__Task__
Write out, word for word, every line in the data below from the one containing "Du kan kopiera" to the one containing "Mer information om", both of them included.
(Exercise inputs)
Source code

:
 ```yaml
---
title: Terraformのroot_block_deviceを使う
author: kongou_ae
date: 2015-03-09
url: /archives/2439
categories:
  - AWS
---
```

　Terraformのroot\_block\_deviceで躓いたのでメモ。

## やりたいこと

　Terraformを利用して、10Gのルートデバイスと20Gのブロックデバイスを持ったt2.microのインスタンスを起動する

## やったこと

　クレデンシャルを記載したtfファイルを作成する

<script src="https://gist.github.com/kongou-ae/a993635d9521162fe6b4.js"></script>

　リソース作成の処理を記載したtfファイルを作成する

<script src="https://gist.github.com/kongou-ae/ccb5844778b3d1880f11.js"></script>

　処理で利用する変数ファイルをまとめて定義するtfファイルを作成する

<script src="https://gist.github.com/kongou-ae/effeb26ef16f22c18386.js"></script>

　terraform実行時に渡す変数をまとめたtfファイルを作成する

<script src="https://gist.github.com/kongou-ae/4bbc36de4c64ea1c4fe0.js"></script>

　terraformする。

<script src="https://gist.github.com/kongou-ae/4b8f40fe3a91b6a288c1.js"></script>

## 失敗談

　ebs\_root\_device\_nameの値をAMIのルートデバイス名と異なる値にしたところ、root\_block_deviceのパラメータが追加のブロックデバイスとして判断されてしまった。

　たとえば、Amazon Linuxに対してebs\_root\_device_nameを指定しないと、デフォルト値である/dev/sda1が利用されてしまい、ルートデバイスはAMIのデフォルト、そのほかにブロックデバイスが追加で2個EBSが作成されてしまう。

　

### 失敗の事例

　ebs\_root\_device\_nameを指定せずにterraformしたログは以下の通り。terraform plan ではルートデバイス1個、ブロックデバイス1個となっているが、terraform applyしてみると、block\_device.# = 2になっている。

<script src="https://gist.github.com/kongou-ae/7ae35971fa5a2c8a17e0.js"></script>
(End Exercise inputs)
(Exercise inputs)
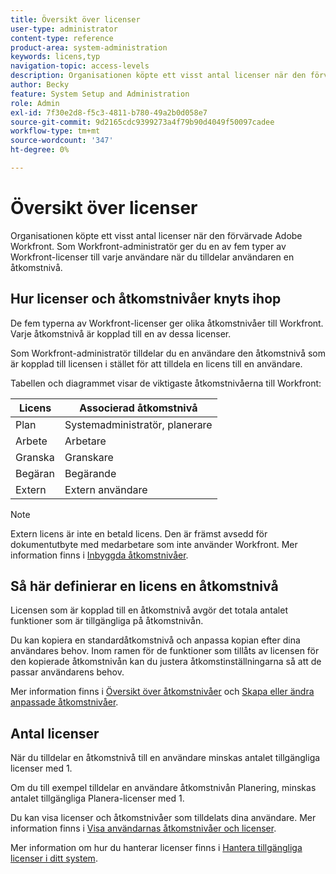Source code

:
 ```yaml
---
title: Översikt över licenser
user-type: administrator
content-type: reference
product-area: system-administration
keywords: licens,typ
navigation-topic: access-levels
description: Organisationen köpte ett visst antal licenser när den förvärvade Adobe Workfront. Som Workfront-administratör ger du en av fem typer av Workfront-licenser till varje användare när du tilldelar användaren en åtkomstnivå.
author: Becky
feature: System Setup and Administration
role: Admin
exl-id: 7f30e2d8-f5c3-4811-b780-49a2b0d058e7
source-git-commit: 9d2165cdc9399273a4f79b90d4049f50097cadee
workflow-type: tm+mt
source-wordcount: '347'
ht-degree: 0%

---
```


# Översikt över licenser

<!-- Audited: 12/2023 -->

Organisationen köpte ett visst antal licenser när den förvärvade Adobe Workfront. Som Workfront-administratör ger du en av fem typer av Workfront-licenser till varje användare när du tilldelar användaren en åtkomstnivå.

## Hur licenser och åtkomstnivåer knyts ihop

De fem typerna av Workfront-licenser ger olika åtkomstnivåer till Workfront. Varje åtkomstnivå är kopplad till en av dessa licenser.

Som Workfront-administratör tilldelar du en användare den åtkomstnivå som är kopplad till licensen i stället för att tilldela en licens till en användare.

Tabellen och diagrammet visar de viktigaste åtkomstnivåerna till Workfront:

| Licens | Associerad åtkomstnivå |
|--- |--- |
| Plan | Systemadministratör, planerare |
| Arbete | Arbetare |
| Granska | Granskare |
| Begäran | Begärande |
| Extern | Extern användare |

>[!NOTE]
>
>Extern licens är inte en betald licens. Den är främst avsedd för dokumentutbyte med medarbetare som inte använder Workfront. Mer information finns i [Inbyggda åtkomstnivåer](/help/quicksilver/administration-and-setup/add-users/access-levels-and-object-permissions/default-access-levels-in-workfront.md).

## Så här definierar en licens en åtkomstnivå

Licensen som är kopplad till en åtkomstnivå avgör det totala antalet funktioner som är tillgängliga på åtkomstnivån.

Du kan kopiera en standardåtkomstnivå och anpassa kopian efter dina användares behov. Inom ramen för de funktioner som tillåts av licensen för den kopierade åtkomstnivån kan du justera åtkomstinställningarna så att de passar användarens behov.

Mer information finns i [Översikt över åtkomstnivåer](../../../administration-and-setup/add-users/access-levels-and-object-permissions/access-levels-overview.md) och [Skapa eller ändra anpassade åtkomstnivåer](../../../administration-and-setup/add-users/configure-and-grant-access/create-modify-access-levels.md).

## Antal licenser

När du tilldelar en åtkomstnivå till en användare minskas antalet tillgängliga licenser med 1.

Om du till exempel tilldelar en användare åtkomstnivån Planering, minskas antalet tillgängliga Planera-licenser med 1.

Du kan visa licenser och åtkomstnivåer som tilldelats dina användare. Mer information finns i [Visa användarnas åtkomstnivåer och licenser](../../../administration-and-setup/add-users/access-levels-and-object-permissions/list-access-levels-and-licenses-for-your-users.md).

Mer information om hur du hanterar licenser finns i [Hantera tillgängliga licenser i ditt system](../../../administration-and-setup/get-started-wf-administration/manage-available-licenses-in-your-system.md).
(End Exercise inputs)
__Written solution__
Du kan kopiera en standardåtkomstnivå och anpassa kopian efter dina användares behov. Inom ramen för de funktioner som tillåts av licensen för den kopierade åtkomstnivån kan du justera åtkomstinställningarna så att de passar användarens behov.

Mer information finns i [Översikt över åtkomstnivåer](../../../administration-and-setup/add-users/access-levels-and-object-permissions/access-levels-overview.md) och [Skapa eller ändra anpassade åtkomstnivåer](../../../administration-and-setup/add-users/configure-and-grant-access/create-modify-access-levels.md).

## Antal licenser

När du tilldelar en åtkomstnivå till en användare minskas antalet tillgängliga licenser med 1.

Om du till exempel tilldelar en användare åtkomstnivån Planering, minskas antalet tillgängliga Planera-licenser med 1.

Du kan visa licenser och åtkomstnivåer som tilldelats dina användare. Mer information finns i [Visa användarnas åtkomstnivåer och licenser](../../../administration-and-setup/add-users/access-levels-and-object-permissions/list-access-levels-and-licenses-for-your-users.md).

Mer information om hur du hanterar licenser finns i [Hantera tillgängliga licenser i ditt system](../../../administration-and-setup/get-started-wf-administration/manage-available-licenses-in-your-system.md).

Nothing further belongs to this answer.